- _Activity_
Retype, word for word, the lines from the first line of the entries through the line that holds "## Github Stats"; leave out the pictures.

- _Input data_
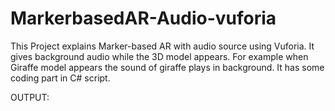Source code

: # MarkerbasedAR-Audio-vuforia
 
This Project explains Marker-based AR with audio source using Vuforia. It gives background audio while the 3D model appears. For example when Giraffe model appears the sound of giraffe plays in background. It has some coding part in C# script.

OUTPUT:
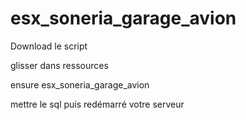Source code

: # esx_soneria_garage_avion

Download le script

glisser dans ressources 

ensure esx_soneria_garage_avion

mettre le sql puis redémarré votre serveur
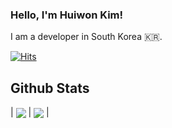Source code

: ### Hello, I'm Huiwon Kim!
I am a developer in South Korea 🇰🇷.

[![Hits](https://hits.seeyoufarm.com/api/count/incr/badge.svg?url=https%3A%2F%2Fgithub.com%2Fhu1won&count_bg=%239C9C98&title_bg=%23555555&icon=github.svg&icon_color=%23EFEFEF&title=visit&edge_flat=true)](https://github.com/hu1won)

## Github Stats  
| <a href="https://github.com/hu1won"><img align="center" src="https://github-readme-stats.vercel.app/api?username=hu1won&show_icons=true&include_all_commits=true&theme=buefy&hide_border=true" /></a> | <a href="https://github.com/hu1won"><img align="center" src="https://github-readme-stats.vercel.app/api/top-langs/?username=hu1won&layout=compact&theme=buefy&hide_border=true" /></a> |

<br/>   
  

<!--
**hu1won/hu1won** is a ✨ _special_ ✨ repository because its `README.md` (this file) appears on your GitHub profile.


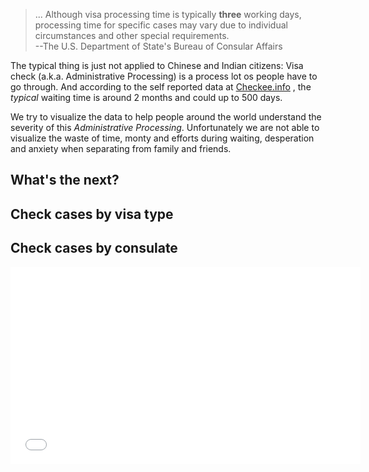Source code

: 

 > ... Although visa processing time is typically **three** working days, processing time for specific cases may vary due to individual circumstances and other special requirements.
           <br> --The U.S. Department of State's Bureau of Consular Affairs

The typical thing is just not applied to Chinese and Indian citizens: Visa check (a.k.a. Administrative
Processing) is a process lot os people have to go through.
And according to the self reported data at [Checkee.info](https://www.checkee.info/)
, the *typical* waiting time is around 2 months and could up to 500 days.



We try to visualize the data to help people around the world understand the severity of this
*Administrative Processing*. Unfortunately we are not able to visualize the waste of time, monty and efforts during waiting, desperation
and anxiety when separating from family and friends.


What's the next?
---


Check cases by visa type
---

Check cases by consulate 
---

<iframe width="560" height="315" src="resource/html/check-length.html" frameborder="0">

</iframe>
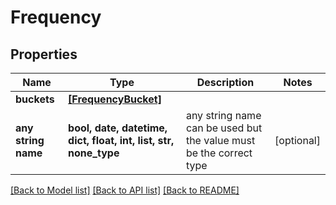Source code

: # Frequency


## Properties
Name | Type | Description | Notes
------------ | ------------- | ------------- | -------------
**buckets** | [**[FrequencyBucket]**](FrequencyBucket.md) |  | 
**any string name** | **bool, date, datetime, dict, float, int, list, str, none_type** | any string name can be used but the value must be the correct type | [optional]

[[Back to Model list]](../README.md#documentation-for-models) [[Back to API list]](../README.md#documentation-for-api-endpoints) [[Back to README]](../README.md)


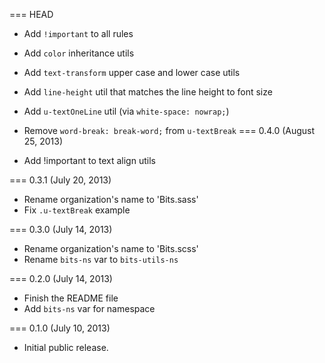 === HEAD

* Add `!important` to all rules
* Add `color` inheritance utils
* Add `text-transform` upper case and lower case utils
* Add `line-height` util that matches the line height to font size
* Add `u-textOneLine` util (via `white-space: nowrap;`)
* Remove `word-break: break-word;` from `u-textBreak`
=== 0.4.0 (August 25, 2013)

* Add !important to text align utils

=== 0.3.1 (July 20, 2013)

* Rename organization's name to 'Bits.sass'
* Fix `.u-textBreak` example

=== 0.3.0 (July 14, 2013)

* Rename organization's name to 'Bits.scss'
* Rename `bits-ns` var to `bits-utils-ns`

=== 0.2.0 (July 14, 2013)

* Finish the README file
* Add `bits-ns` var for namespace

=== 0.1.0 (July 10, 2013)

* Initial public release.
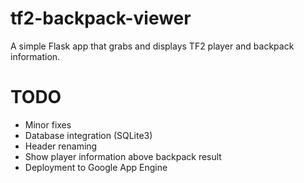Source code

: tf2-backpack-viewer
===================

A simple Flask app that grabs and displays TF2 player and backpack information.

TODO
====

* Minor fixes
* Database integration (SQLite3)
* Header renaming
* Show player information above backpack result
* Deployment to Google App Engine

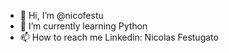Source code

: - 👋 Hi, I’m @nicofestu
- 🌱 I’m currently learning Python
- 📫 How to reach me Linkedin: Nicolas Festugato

- _Result for this task_
Source code

: # MarkerbasedAR-Audio-vuforia
 
This Project explains Marker-based AR with audio source using Vuforia. It gives background audio while the 3D model appears. For example when Giraffe model appears the sound of giraffe plays in background. It has some coding part in C# script.

OUTPUT:
Source code

: # esx_soneria_garage_avion

Download le script

glisser dans ressources 

ensure esx_soneria_garage_avion

mettre le sql puis redémarré votre serveur
Source code

: ### Hello, I'm Huiwon Kim!
I am a developer in South Korea 🇰🇷.

[![Hits](https://hits.seeyoufarm.com/api/count/incr/badge.svg?url=https%3A%2F%2Fgithub.com%2Fhu1won&count_bg=%239C9C98&title_bg=%23555555&icon=github.svg&icon_color=%23EFEFEF&title=visit&edge_flat=true)](https://github.com/hu1won)

## Github Stats  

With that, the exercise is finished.